I will say though that sometimes those choices arent made by women. My example is one of those, my mum made the choice for me at the time, in that she encouraged me (15 at the time) to end my maths education. My teachers encouraged that as well. It was clearly communicated to.me that i would not be supported if i continued maths because "girls can't do maths" and it was a waste of time.
The outcome? I had no maths at the start of uni. This precluded me from any course that included maths. Including statistics.
Which meant I'd effectively been precluded from any professional degree except law. (Thankfully i didnt take that course as I'd have been unable to emigrate from my extremely misogynist country if i had...)
I did a languages degree and was discouraged from going further academically, so off I went with my BA in nothing.

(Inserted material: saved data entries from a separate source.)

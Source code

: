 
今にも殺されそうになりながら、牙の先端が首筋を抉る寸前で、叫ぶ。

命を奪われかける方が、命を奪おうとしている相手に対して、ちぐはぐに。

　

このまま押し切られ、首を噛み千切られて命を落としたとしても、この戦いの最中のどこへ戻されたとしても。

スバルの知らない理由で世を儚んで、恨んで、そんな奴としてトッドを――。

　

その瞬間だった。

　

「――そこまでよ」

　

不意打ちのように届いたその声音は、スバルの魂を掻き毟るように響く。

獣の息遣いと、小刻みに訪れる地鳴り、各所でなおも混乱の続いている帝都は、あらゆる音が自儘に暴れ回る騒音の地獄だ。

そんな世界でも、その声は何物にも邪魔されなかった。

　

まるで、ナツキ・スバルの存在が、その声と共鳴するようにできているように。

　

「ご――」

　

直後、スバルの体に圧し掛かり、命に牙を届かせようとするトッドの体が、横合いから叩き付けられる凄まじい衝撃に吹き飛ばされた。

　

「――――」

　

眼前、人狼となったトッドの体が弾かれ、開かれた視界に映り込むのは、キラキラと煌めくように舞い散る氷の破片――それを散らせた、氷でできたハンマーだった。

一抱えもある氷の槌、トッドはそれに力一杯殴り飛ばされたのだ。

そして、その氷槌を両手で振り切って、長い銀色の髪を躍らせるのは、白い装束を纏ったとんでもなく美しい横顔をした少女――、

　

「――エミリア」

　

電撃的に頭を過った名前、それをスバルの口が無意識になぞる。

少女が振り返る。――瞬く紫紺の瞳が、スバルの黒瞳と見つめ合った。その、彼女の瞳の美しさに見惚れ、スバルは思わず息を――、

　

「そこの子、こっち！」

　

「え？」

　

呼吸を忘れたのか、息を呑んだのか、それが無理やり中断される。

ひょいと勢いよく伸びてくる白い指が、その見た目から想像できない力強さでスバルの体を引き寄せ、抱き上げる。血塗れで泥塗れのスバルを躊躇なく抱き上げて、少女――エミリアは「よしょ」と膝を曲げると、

Luckily I ended up in a high paid career path a decade later. I got there on my looks and wit tbh. In the nicest possible way, many women with the same story as mine dont have the looks and wit I have, through dumb luck and nothing else. They end up with a useless degree and student loan debt and the sense that their career is subordinate to others. Where does that leave them? Their choices have become seriously curtailed.
My sister is younger than me and was sent to a different senior school with a less misogynistic culture. She took maths all the way through and ended up in healthcare and now has a comfortable public sector job with an ironclad pension.
I continue in the private sector and I expect my career to wilt along with my looks. I have no profession and I make money based on how much old white men like to have me around. Much of that is dependent on how well manage their misogyny...
Women dont have as many choices as men. We just dont. So I'm suspicious of any worldview that casts women as the ones who need to change their behaviour in order to make the world a better place.